Between Bercow and Barnsley, we see the great unanswered question of British political history – who rules? – coming back into focus. The reason Bercow thinks MPs can never be enemies of the people is because he doesn’t think they have to do what voters say. An idea that our man in Barnsley, and millions more, don’t take kindly to.
This year, as Brexit has had its first brushes with the legislature, parliament has often been explicitly pitted against the people, held up as a means through which Brexit might be stopped. We started 2017 with the Supreme Court insisting that Article 50 can only be invoked via an act of parliament – another ‘victory for parliamentary sovereignty’ that was being cheered as an opportunity to stop or dilute Brexit.

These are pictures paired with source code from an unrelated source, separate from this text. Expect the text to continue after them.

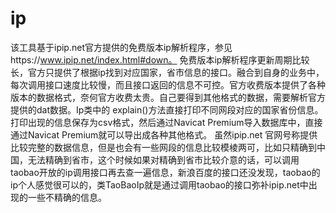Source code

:# ip
该工具基于ipip.net官方提供的免费版本ip解析程序，参见https://www.ipip.net/index.html#down。
免费版本ip解析程序更新周期比较长，官方只提供了根据ip找到对应国家，省市信息的接口。融合到自身的业务中，每次调用接口速度比较慢，而且接口返回的信息不可控。官方收费版本提供了各种版本的数据格式，奈何官方收费太贵。自己要得到其他格式的数据，需要解析官方提供的dat数据。Ip类中的
explain()方法直接打印不同网段对应的国家省份信息。打印出现的信息保存为csv格式，然后通过Navicat Premium导入数据库中，直接通过Navicat Premium就可以导出成各种其他格式。
虽然ipip.net 官网号称提供比较完整的数据信息，但是也会有一些网段的信息比较模棱两可，比如只精确到中国，无法精确到省市，这个时候如果对精确到省市比较介意的话，可以调用taobao开放的ip调用接口再去查一遍信息，新浪百度的接口还没发现，taobao的ip个人感觉很可以的，类TaoBaoIp就是通过调用taobao的接口弥补ipip.net中出现的一些不精确的信息。 
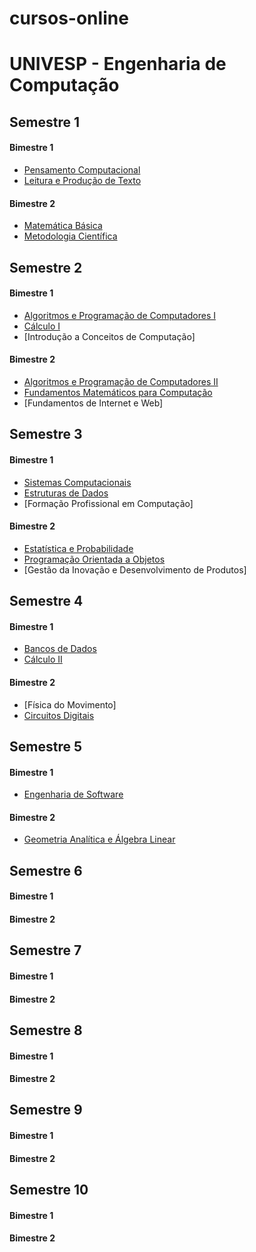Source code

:# cursos-online

# UNIVESP - Engenharia de Computação

## Semestre 1

#### Bimestre 1
- [Pensamento Computacional](https://www.youtube.com/playlist?list=PLxI8Can9yAHdhRx3TIqX_B3C20ETZEV_V)
- [Leitura e Produção de Texto](https://www.youtube.com/playlist?list=PLxI8Can9yAHemh_YJh9GtkIUljZbI7Tvw)

#### Bimestre 2
- [Matemática Básica](https://www.youtube.com/playlist?list=PLxI8Can9yAHfkC-n82rUOWb-A6LYi7U4a)
- [Metodologia Científica](https://www.youtube.com/playlist?list=PLxI8Can9yAHcZW4W6dht9temszDfmDsif)


## Semestre 2

#### Bimestre 1
- [Algoritmos e Programação de Computadores I](https://www.youtube.com/playlist?list=PLxI8Can9yAHcUdIGv9aaZqkt-z0fepFa8)
- [Cálculo I](https://www.youtube.com/playlist?list=PL2D9B691A704C6F7B)
- [Introdução a Conceitos de Computação]

#### Bimestre 2
- [Algoritmos e Programação de Computadores II](https://www.youtube.com/playlist?list=PLxI8Can9yAHfzI1njXYuMrtKcN5aLlCzw)
- [Fundamentos Matemáticos para Computação](https://www.youtube.com/playlist?list=PLxI8Can9yAHfMN2osQotoGDpPhW2XAWqZ)
- [Fundamentos de Internet e Web]

## Semestre 3

#### Bimestre 1
- [Sistemas Computacionais](https://www.youtube.com/playlist?list=PLxI8Can9yAHc4vnZM_lZmsPy8CaB215cz)
- [Estruturas de Dados](https://www.youtube.com/playlist?list=PLxI8Can9yAHf8k8LrUePyj0y3lLpigGcl)
- [Formação Profissional em Computação]

#### Bimestre 2
- [Estatística e Probabilidade](https://www.youtube.com/playlist?list=PLxI8Can9yAHdJq561NyRN9wZpTqVJn0Z0)
- [Programação Orientada a Objetos](https://www.youtube.com/watch?v=tHXO_j4RfGw&list=PLxI8Can9yAHewZWSrlhpId71bk5N_W7W1)
- [Gestão da Inovação e Desenvolvimento de Produtos]

## Semestre 4

#### Bimestre 1
- [Bancos de Dados](https://www.youtube.com/playlist?list=PLxI8Can9yAHeHQr2McJ01e-ANyh3K0Lfq)
- [Cálculo II](https://www.youtube.com/playlist?list=PLxI8Can9yAHeZfF4HwiVmv4D6n3acKLER)

#### Bimestre 2
- [Física do Movimento]
- [Circuitos Digitais](https://www.youtube.com/watch?v=Fe6jf0DE9vs&list=PLxI8Can9yAHeOu5qbUa-Pc4hf2VB1Rw1_)

## Semestre 5

#### Bimestre 1
- [Engenharia de Software](https://www.youtube.com/playlist?list=PLxI8Can9yAHfeoA_yMm9iKJVxQprljmL9)

#### Bimestre 2
- [Geometria Analítica e Álgebra Linear](https://www.youtube.com/playlist?list=PLxI8Can9yAHdDIbEMgrt1n-FdoQfLu2-t)

## Semestre 6

#### Bimestre 1

#### Bimestre 2

## Semestre 7

#### Bimestre 1

#### Bimestre 2

## Semestre 8

#### Bimestre 1

#### Bimestre 2

## Semestre 9

#### Bimestre 1

#### Bimestre 2

## Semestre 10

#### Bimestre 1

#### Bimestre 2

The Commons and the Lords may have rolled over in the face of the Article 50 bill. But since the snap election, in which Theresa May lost her majority, Rearguard Remainers’ tails have been up. And after the ‘meaningful vote’ victory, members of the unelected Lords have once again began publicly plotting against the Brexit bill.
The initial fury of MPs (70 per cent of whom voted Remain) after the referendum result, the cries to ‘end this madness’, the insistence that they cannot govern via ‘crowd acclamation’, has been pushed under the surface. Today they dress up their plots against democracy in the name of parliamentary sovereignty. They conflate ‘democracy’ with their power rather than ours.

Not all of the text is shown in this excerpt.